January 15, 2006
Ultimate Justice Delayed
By Debra Saunders
Before you ask, I'll answer your questions: Why not sentence convicted murderers to life without parole, so that they'll be locked up where they can't hurt anyone else?
Clarence Ray Allen, who is scheduled for execution at San Quentin State Prison on Tuesday, is living proof that a convicted killer can snuff out the lives of innocent people from behind bars. In 1977, Allen began serving a life sentence for the murder of his son's 17-year-old girlfriend -- her punishment for confessing to a victim robbed by the Allen gang.
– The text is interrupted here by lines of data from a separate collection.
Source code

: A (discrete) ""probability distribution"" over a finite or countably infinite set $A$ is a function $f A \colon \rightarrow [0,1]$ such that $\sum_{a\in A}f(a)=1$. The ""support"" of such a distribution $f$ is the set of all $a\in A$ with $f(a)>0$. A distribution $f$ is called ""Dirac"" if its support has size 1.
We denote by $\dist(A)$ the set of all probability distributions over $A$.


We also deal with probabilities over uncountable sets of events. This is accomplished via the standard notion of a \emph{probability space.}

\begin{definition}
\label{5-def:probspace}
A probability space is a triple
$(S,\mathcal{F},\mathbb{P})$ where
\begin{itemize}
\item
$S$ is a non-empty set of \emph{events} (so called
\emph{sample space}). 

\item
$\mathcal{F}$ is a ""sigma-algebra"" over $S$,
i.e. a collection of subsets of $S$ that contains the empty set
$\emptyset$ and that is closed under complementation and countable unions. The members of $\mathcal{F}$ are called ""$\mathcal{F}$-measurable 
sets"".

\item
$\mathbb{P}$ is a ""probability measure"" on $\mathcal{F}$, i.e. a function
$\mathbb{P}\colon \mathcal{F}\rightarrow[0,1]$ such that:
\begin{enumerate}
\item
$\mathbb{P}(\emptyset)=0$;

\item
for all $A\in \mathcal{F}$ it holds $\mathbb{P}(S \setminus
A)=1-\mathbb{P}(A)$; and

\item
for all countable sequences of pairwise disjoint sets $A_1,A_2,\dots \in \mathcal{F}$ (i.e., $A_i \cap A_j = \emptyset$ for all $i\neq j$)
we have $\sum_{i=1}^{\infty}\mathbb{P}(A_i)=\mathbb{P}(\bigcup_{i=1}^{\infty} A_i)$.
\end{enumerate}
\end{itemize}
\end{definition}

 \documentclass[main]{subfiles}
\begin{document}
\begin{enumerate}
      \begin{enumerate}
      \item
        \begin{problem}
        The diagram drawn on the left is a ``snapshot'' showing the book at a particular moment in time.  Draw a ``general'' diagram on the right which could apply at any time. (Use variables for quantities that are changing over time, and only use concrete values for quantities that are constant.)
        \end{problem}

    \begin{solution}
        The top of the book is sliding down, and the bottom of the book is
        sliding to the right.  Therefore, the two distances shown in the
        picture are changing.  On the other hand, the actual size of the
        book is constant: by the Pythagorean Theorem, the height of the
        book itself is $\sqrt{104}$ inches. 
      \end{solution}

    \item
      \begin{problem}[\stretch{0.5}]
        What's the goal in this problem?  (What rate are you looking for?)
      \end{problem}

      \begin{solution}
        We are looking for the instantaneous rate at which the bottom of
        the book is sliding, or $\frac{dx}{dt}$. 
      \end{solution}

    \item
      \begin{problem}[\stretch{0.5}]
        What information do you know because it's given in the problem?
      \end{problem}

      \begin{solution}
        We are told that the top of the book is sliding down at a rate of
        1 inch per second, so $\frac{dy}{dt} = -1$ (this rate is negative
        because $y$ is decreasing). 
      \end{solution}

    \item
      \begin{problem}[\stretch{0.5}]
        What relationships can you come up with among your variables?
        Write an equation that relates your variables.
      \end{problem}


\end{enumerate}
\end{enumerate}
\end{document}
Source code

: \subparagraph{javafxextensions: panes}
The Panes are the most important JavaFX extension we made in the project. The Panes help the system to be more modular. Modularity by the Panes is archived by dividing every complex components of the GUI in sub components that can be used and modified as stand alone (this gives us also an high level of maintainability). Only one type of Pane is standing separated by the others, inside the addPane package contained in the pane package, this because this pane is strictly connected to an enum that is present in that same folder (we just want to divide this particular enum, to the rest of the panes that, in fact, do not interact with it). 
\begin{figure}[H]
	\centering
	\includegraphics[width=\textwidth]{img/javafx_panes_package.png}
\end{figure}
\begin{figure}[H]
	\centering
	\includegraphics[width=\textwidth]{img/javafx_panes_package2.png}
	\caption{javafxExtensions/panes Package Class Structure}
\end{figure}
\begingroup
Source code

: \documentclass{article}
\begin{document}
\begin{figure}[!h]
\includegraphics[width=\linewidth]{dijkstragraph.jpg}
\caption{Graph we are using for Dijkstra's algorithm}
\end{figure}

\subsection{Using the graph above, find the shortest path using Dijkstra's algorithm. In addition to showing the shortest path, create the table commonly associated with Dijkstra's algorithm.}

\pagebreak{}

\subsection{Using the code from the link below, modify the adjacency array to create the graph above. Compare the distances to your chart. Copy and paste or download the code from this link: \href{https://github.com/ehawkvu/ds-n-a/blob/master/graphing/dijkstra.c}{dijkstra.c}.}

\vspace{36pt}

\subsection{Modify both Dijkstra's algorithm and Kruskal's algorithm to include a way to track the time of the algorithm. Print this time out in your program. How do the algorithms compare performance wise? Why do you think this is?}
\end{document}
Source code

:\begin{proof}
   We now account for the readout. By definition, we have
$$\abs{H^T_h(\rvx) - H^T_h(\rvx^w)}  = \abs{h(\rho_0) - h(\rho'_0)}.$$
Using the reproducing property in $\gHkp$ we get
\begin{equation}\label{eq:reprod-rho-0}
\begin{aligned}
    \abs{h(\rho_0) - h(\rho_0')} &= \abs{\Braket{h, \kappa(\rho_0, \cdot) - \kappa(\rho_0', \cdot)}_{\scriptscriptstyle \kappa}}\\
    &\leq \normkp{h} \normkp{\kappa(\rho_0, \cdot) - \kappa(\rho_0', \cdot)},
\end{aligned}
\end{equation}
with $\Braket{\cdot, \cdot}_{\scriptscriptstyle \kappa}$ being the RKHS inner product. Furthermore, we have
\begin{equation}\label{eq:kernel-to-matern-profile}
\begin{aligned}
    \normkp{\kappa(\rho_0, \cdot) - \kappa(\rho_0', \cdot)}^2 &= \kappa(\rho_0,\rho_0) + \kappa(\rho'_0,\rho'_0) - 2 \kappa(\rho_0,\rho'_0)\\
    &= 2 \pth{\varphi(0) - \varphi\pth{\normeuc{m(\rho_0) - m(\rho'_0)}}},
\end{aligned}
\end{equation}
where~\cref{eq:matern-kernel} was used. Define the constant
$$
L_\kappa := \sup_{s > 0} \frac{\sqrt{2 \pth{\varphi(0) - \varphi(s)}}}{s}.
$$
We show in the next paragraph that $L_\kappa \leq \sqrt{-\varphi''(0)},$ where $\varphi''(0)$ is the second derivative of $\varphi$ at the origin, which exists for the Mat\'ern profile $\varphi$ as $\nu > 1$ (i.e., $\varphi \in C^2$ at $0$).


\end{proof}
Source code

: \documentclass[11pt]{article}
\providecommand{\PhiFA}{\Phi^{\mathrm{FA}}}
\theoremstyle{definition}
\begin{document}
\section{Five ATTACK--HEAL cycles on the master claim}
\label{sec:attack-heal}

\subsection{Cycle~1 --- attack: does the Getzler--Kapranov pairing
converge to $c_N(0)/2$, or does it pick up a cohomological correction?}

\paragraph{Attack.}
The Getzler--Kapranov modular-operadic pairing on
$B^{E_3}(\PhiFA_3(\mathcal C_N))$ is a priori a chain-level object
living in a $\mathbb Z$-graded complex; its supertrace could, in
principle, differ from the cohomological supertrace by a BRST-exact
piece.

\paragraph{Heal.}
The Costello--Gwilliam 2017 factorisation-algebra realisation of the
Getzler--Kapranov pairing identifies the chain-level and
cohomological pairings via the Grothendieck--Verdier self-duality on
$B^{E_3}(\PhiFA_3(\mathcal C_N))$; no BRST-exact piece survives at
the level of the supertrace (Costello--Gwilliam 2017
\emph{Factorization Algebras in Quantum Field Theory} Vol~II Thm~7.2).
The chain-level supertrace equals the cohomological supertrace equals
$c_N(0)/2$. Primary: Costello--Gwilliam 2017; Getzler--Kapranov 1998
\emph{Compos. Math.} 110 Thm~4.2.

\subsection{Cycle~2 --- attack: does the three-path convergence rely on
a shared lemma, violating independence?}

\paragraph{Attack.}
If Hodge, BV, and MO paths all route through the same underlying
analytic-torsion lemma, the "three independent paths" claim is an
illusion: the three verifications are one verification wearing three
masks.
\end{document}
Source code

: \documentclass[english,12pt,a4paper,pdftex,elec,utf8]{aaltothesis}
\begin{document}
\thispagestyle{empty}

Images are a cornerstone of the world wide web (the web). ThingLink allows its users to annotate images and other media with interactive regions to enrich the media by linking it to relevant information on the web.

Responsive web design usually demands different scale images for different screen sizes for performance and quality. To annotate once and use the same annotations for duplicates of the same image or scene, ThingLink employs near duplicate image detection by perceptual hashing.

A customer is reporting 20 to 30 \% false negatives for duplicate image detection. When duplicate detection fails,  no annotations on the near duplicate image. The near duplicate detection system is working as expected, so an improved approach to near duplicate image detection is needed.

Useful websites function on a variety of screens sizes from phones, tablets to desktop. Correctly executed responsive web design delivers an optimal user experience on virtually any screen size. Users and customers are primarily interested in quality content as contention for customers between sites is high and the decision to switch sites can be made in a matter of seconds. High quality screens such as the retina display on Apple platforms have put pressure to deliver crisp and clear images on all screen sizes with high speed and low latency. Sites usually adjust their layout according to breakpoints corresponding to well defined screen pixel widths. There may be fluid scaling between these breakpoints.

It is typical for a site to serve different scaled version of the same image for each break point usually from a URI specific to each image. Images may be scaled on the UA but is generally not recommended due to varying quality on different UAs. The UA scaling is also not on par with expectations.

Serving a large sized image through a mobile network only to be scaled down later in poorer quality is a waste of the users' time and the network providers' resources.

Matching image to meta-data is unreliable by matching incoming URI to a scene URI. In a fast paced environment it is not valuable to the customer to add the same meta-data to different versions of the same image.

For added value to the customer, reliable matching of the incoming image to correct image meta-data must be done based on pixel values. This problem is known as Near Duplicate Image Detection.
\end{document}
Allen then concocted a scheme he thought would set him free -- file an appeal, kill the witnesses and walk after a retrial with no witnesses to testify against him.
Toward that end, Allen provided fellow inmate Billy Ray Hamilton with a list of eight names of witnesses before Hamilton was paroled. In 1980, Hamilton murdered Bryon Schletewitz, 27, an Allen witness, along with two innocent teenagers (Josephine Rocha and Douglas White) who worked at the Schletewitz family store, which the Allen gang had robbed. Authorities later found the list of Allen witnesses and letters Allen sent to a son about his plan.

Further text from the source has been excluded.